| WORK TO BE COMPLETED |
Your answer should hold exactly the lines from the one containing "main: INCLANES: hetro group 1:normal:sd" through the end of the material, and no others.

*** EXTRACTED MATERIAL Section Begins ***

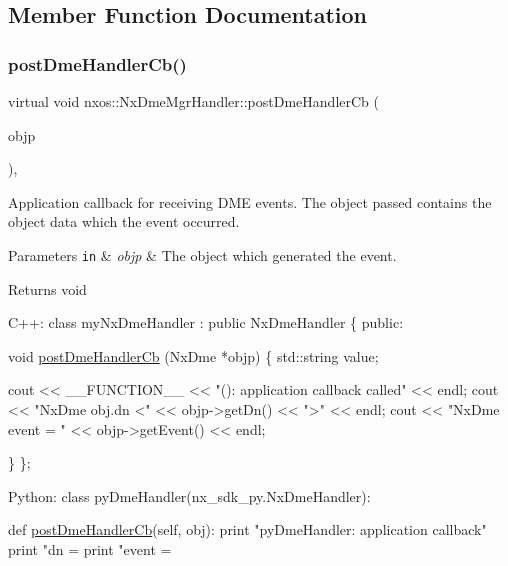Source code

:\subsection{Member Function Documentation}
\mbox{\label{classnxos_1_1_nx_dme_mgr_handler_a26838519d4f1d17c2036feb036a0e892}} 
\subsubsection{\texorpdfstring{post\+Dme\+Handler\+Cb()}{postDmeHandlerCb()}}
{\footnotesize\ttfamily virtual void nxos\+::\+Nx\+Dme\+Mgr\+Handler\+::post\+Dme\+Handler\+Cb (\begin{DoxyParamCaption}\item[{\mbox{\hyperlink{classnxos_1_1_nx_dme}{Nx\+Dme}} $\ast$}]{objp }\end{DoxyParamCaption})\hspace{0.3cm}{\ttfamily [inline]}, {\ttfamily [virtual]}}

Application callback for receiving D\+ME events. The object passed contains the object data which the event occurred.


\begin{DoxyParams}[1]{Parameters}
\mbox{\tt in}  & {\em objp} & The object which generated the event. \\
\hline
\end{DoxyParams}
\begin{DoxyReturn}{Returns}
void 
\begin{DoxyCode}
C++:
  \textcolor{keyword}{class }myNxDmeHandler : \textcolor{keyword}{public} NxDmeHandler \{
  \textcolor{keyword}{public}:

    \textcolor{keywordtype}{void} \mbox{\hyperlink{classnxos_1_1_nx_dme_mgr_handler_a26838519d4f1d17c2036feb036a0e892}{postDmeHandlerCb}} (NxDme *objp)
    \{
      std::string value;

      cout << \_\_FUNCTION\_\_ << \textcolor{stringliteral}{"(): application callback called"} << endl;
      cout << \textcolor{stringliteral}{"NxDme obj.dn <"} << objp->getDn() << \textcolor{stringliteral}{">"} << endl;
      cout << \textcolor{stringliteral}{"NxDme event = "} << objp->getEvent() << endl;

    \}
  \};


Python:
  \textcolor{keyword}{class }pyDmeHandler(nx\_sdk\_py.NxDmeHandler):

     def \mbox{\hyperlink{classnxos_1_1_nx_dme_mgr_handler_a26838519d4f1d17c2036feb036a0e892}{postDmeHandlerCb}}(self, obj):
         print "pyDmeHandler: application callback"
         print "dn = %
         print "event = %
\end{DoxyCode}

\end{DoxyReturn}

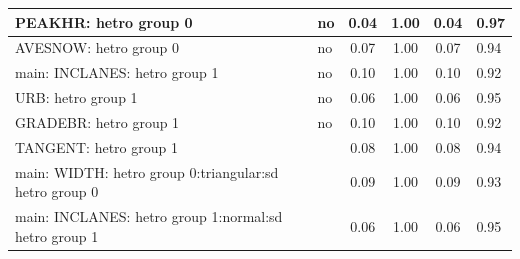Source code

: \begin{table}
\begin{center}
\begin{tabular}{|l|l|c|c|c|l|}
			\hline
			PEAKHR: hetro group 0 & no & 0.04 & 1.00 & 0.04 & 0.97 \\
			\hline
			AVESNOW: hetro group 0 & no & 0.07 & 1.00 & 0.07 & 0.94 \\
			\hline
			main: INCLANES: hetro group 1 & no & 0.10 & 1.00 & 0.10 & 0.92 \\
			\hline
			URB: hetro group 1 & no & 0.06 & 1.00 & 0.06 & 0.95 \\
			\hline
			GRADEBR: hetro group 1 & no & 0.10 & 1.00 & 0.10 & 0.92 \\
			\hline
			TANGENT: hetro group 1 &  & 0.08 & 1.00 & 0.08 & 0.94 \\
			\hline
			main: WIDTH: hetro group 0:triangular:sd  hetro group 0 &  & 0.09 & 1.00 & 0.09 & 0.93 \\
			\hline
			main: INCLANES: hetro group 1:normal:sd  hetro group 1 &  & 0.06 & 1.00 & 0.06 & 0.95 \\
			\hline
		\end{tabular}
	\end{center}
\end{table}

*** EXTRACTED MATERIAL Section Ends ***

| REPLY TO THE TASK |
			main: INCLANES: hetro group 1:normal:sd  hetro group 1 &  & 0.06 & 1.00 & 0.06 & 0.95 \\
			\hline
		\end{tabular}
	\end{center}
\end{table}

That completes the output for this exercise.